Segment Open

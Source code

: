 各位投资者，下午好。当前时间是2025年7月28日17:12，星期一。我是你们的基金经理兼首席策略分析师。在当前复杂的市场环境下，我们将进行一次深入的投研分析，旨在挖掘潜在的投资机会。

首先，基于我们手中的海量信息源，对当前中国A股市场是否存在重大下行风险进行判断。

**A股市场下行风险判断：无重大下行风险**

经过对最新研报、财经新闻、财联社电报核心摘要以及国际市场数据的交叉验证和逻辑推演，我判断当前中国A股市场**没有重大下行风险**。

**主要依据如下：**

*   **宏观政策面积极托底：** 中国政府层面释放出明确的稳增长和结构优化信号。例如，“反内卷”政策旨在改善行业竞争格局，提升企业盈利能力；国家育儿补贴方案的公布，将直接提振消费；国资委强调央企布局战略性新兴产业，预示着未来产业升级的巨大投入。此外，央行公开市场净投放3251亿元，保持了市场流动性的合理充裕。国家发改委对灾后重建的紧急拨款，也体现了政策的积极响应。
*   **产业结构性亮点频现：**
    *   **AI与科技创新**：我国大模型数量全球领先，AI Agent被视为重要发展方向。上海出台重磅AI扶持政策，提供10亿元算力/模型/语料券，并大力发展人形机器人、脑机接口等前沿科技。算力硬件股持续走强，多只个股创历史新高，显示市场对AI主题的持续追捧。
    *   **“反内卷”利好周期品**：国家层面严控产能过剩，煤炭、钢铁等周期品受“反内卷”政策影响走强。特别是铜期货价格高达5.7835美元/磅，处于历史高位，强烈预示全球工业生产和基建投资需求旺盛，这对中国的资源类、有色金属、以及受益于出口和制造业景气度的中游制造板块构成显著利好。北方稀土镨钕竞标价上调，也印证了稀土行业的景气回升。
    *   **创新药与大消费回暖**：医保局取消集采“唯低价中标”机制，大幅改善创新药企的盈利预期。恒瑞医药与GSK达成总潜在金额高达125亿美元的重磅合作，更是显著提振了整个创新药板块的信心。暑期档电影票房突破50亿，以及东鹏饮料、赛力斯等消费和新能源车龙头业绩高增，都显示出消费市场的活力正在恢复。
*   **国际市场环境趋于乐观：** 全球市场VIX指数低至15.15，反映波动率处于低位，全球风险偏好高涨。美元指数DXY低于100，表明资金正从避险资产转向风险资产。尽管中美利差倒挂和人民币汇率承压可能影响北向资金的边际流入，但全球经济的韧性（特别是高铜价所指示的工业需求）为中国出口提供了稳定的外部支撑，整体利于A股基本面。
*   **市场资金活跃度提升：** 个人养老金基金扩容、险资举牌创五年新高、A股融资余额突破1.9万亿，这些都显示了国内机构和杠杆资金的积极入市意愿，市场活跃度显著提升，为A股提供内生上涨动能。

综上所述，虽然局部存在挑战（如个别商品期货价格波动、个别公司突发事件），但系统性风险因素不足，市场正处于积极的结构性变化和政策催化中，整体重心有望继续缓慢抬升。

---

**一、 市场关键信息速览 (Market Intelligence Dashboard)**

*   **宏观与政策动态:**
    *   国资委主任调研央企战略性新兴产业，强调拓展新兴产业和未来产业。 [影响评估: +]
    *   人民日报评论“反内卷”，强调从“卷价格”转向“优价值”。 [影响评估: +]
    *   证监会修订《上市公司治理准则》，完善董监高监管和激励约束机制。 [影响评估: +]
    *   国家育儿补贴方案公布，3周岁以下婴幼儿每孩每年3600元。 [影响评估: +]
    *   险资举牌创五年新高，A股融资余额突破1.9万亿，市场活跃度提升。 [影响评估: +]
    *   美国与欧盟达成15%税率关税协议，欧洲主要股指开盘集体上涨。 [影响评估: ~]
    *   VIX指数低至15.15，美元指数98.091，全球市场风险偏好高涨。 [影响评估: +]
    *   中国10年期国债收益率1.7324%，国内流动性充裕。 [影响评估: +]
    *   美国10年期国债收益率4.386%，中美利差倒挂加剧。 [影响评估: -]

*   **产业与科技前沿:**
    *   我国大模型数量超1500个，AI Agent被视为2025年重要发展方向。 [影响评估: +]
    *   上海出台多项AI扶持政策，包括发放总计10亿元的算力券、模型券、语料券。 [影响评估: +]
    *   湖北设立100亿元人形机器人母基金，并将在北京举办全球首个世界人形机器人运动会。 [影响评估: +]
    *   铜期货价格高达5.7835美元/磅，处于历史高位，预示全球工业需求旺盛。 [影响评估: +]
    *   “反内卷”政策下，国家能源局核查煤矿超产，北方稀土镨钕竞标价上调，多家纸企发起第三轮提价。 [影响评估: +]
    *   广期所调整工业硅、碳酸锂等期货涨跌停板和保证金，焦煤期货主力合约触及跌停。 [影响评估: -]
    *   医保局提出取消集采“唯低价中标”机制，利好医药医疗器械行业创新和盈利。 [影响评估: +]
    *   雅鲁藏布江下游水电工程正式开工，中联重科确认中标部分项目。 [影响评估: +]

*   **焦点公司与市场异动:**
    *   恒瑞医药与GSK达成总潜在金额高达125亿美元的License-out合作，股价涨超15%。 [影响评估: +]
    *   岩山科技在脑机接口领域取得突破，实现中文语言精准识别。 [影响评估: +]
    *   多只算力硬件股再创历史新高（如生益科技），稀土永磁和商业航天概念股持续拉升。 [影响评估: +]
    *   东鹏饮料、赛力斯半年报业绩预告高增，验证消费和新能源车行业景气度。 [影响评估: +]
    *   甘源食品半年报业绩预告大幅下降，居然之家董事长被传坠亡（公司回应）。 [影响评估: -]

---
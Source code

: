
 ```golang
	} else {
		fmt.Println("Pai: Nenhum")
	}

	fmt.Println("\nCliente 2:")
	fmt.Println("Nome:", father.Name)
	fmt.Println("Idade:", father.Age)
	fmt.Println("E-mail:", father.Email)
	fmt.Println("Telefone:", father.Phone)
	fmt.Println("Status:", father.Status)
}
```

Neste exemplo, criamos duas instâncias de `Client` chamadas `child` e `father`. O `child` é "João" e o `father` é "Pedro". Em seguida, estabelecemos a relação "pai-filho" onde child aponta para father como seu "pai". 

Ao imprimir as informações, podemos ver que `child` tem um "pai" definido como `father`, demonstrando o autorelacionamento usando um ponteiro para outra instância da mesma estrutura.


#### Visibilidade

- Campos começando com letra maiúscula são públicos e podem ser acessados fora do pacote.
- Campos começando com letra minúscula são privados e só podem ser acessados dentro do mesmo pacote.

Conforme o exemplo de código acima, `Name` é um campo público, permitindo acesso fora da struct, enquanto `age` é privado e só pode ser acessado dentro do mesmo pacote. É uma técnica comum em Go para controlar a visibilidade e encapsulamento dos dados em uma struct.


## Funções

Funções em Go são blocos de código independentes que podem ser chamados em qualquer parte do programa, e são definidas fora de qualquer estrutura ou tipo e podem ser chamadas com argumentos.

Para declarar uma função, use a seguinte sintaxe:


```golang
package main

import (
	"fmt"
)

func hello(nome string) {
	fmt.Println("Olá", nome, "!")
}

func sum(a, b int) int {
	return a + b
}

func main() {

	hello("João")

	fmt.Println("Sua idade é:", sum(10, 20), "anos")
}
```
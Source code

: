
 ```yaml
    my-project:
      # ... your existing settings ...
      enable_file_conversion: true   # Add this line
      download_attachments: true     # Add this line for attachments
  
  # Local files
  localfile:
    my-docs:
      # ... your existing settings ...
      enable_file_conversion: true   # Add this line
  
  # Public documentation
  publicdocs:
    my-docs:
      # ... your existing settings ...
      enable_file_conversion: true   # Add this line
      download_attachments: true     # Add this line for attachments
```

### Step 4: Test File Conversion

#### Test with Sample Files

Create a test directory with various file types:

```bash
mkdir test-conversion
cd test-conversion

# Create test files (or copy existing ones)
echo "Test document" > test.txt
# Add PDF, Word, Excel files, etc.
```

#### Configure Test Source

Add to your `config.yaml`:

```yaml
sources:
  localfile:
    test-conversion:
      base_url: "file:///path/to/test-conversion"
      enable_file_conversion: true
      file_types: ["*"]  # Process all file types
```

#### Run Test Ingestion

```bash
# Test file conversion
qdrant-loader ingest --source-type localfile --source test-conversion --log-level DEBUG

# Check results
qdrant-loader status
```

Segment Closed

What you need to do
Note every line above where the string "险资举牌创五年新高" shows up, and copy those lines.

Exercise output
*   **市场资金活跃度提升：** 个人养老金基金扩容、险资举牌创五年新高、A股融资余额突破1.9万亿，这些都显示了国内机构和杠杆资金的积极入市意愿，市场活跃度显著提升，为A股提供内生上涨动能。
    *   险资举牌创五年新高，A股融资余额突破1.9万亿，市场活跃度提升。 [影响评估: +]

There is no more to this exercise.